* Aim of the task *
Working from the records below, repeat exactly the lines starting at the line that contains "## Financial and Business Contributions" and ending at the line that contains "2. Make your changes or", inclusive.

- - -

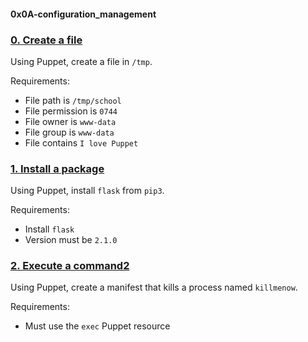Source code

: #### 0x0A-configuration_management

### [0. Create a file](0-create_a_file.pp)

Using Puppet, create a file in `/tmp`.

Requirements:

- File path is `/tmp/school`
- File permission is `0744`
- File owner is `www-data`
- File group is `www-data`
- File contains `I love Puppet`

### [1. Install a package](1-install_a_package.pp)

Using Puppet, install `flask` from `pip3`.

Requirements:

- Install `flask`
- Version must be `2.1.0`

### [2. Execute a command2](2-execute_a_command.pp)

Using Puppet, create a manifest that kills a process named `killmenow`.

Requirements:

- Must use the `exec` Puppet resource
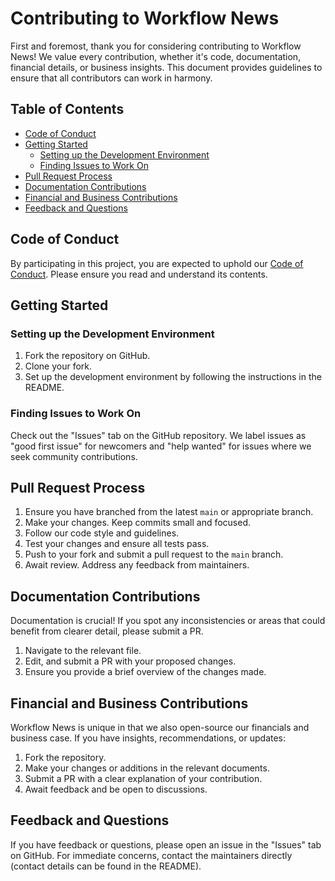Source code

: # Contributing to Workflow News

First and foremost, thank you for considering contributing to Workflow News! We value every contribution, whether it's code, documentation, financial details, or business insights. This document provides guidelines to ensure that all contributors can work in harmony.

## Table of Contents

- [Code of Conduct](#code-of-conduct)
- [Getting Started](#getting-started)
  - [Setting up the Development Environment](#setting-up-the-development-environment)
  - [Finding Issues to Work On](#finding-issues-to-work-on)
- [Pull Request Process](#pull-request-process)
- [Documentation Contributions](#documentation-contributions)
- [Financial and Business Contributions](#financial-and-business-contributions)
- [Feedback and Questions](#feedback-and-questions)

## Code of Conduct

By participating in this project, you are expected to uphold our [Code of Conduct](LINK_TO_CODE_OF_CONDUCT.md). Please ensure you read and understand its contents.

## Getting Started

### Setting up the Development Environment

1. Fork the repository on GitHub.
2. Clone your fork.
3. Set up the development environment by following the instructions in the README.

### Finding Issues to Work On

Check out the "Issues" tab on the GitHub repository. We label issues as "good first issue" for newcomers and "help wanted" for issues where we seek community contributions.

## Pull Request Process

1. Ensure you have branched from the latest `main` or appropriate branch.
2. Make your changes. Keep commits small and focused.
3. Follow our code style and guidelines.
4. Test your changes and ensure all tests pass.
5. Push to your fork and submit a pull request to the `main` branch.
6. Await review. Address any feedback from maintainers.

## Documentation Contributions

Documentation is crucial! If you spot any inconsistencies or areas that could benefit from clearer detail, please submit a PR.

1. Navigate to the relevant file.
2. Edit, and submit a PR with your proposed changes.
3. Ensure you provide a brief overview of the changes made.

## Financial and Business Contributions

Workflow News is unique in that we also open-source our financials and business case. If you have insights, recommendations, or updates:

1. Fork the repository.
2. Make your changes or additions in the relevant documents.
3. Submit a PR with a clear explanation of your contribution.
4. Await feedback and be open to discussions.

## Feedback and Questions

If you have feedback or questions, please open an issue in the "Issues" tab on GitHub. For immediate concerns, contact the maintainers directly (contact details can be found in the README).
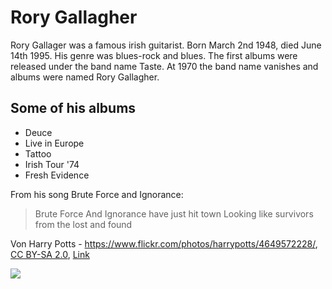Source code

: # Rory Gallagher

Rory Gallager was a famous irish guitarist. Born March 2nd 1948, died June 14th 1995.
His genre was blues-rock and blues.
The first albums were released under the band name Taste. At 1970 the band name vanishes and albums were named Rory Gallagher.


## Some of his albums

* Deuce
* Live in Europe
* Tattoo
* Irish Tour '74
* Fresh Evidence

From his song Brute Force and Ignorance:
> Brute Force And Ignorance have just hit town
> Looking like survivors from the lost and found

Von Harry Potts - <a rel="nofollow" class="external free" href="https://www.flickr.com/photos/harrypotts/4649572228/">https://www.flickr.com/photos/harrypotts/4649572228/</a>, <a href="https://creativecommons.org/licenses/by-sa/2.0" title="Creative Commons Attribution-Share Alike 2.0">CC BY-SA 2.0</a>, <a href="https://commons.wikimedia.org/w/index.php?curid=10721614">Link</a>

<img src="https://upload.wikimedia.org/wikipedia/commons/thumb/2/2a/Rory_Gallagher_1982.jpg/800px-Rory_Gallagher_1982.jpg"/>
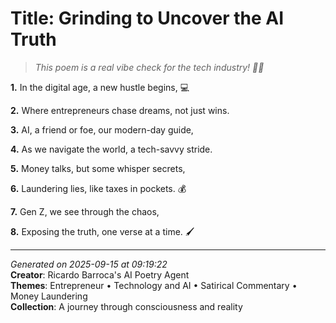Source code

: # Title: Grinding to Uncover the AI Truth

> *This poem is a real vibe check for the tech industry! 💼🤖️*

**1.** In the digital age, a new hustle begins, 💻


**2.** Where entrepreneurs chase dreams, not just wins.


**3.** AI, a friend or foe, our modern-day guide,


**4.** As we navigate the world, a tech-savvy stride.


**5.** Money talks, but some whisper secrets,


**6.** Laundering lies, like taxes in pockets. 💰


**7.** Gen Z, we see through the chaos,


**8.** Exposing the truth, one verse at a time. 🖌️



---

*Generated on 2025-09-15 at 09:19:22*  
**Creator**: Ricardo Barroca's AI Poetry Agent  
**Themes**: Entrepreneur • Technology and AI • Satirical Commentary • Money Laundering  
**Collection**: A journey through consciousness and reality
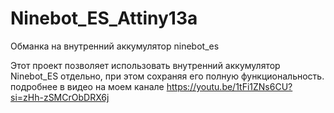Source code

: # Ninebot_ES_Attiny13a
Обманка на внутренний  аккумулятор  ninebot_es

Этот проект позволяет использовать внутренний аккумулятор Ninebot_ES отдельно, при этом  сохраняя его полную функциональность. 
подробнее в видео на моем канале https://youtu.be/1tFi1ZNs6CU?si=zHh-zSMCrObDRX6j



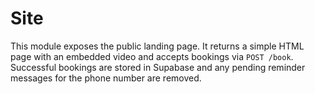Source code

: # Site

This module exposes the public landing page. It returns a simple HTML page with
an embedded video and accepts bookings via `POST /book`. Successful bookings are
stored in Supabase and any pending reminder messages for the phone number are
removed.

- - -

* The completed task *
## Financial and Business Contributions

Workflow News is unique in that we also open-source our financials and business case. If you have insights, recommendations, or updates:

1. Fork the repository.
2. Make your changes or additions in the relevant documents.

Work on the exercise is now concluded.